February 5, 2021: Sen. Ted Cruz (R-Texas) placed a hold on the confirmation vote for Gina Raimondo for secretary of commerce.
President Joe Biden (D) and his team have been preparing for the transition between presidential administrations since the election, including selecting senior White House staff and appointees to top government positions.
In 2020, there were 1,472 government positions subject to presidential appointment: 1,118 positions required Senate confirmation and 354 did not. The new administration is also responsible for filling thousands of other positions across the federal government, including in operations and policy. Every weekday, Ballotpedia is tracking potential Cabinet nominees, appointments, and news related to the Biden administration.
- No committee hearings are scheduled Friday.
- The Senate Foreign Relations Committee advanced the nomination of Linda Thomas-Greenfield for ambassador to the U.N. by a vote of 18-4.
- The Senate Committee on Banking, Housing, and Urban Affairs advances the nomination of Marcia Fudge for secretary of housing and urban development by a vote of 17-7.
- Sen.
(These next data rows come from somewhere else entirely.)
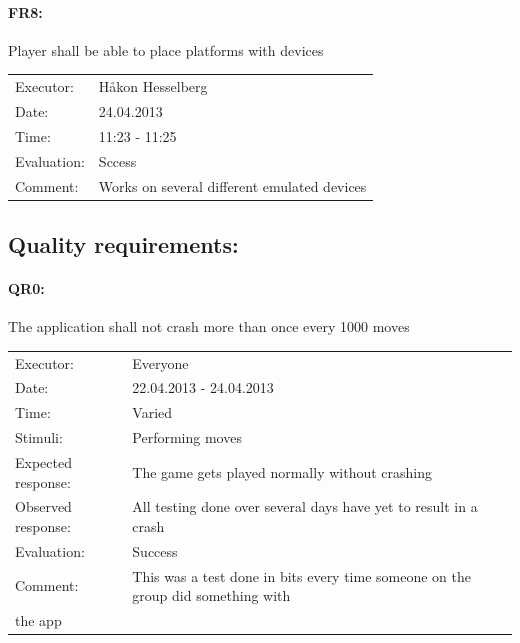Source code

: \documentclass[12pt, a4paper]{article}
\begin{document}
\paragraph{FR8:} Player shall be able to place platforms with devices\\
\begin{tabular}{  p{}  p{} }
    Executor: & Håkon Hesselberg  \\
    Date: & 24.04.2013 \\
    Time: & 11:23 - 11:25  \\
    Evaluation: & Sccess \\
	Comment: &
Works on several different emulated devices \\
\end{tabular}

\subsection{Quality requirements:}
\paragraph{QR0:} The application shall not crash more than once every 1000
moves\\
\begin{tabular}{  p{}  p{} }
    Executor: & Everyone \\
    Date: & 22.04.2013 - 24.04.2013 \\
    Time: & Varied \\
    Stimuli: & Performing moves \\
    Expected response: & The game gets played normally without crashing \\
    Observed response: & All testing done over several days have yet to result in a crash \\
    Evaluation: & Success \\
    Comment: & This was a test done in bits every time someone on the group did something with \\
the app \\
\end{tabular}
\end{document}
Ted Cruz (R-Texas) placed a hold on the confirmation vote for Gina Raimondo for secretary of commerce on Thursday, citing concerns with her position on whether the activity of Chinese company Huawei should be restricted in the U.S. A hold is a procedural tool any senator can use to temporarily block movement on a nominee’s confirmation process.
- Biden signed two memoranda on Thursday directing relevant federal agencies to advance protections for the human rights of LGBT people abroad and modernizing how the national security community approaches workforce issues, including recruitment and retention of workers with critical skills.
- Biden also signed an executive order to expand the U.S. refugee admissions program. In a fact sheet, the Biden White House said the administration had a goal of 125,000 refugee admissions in its first fiscal year.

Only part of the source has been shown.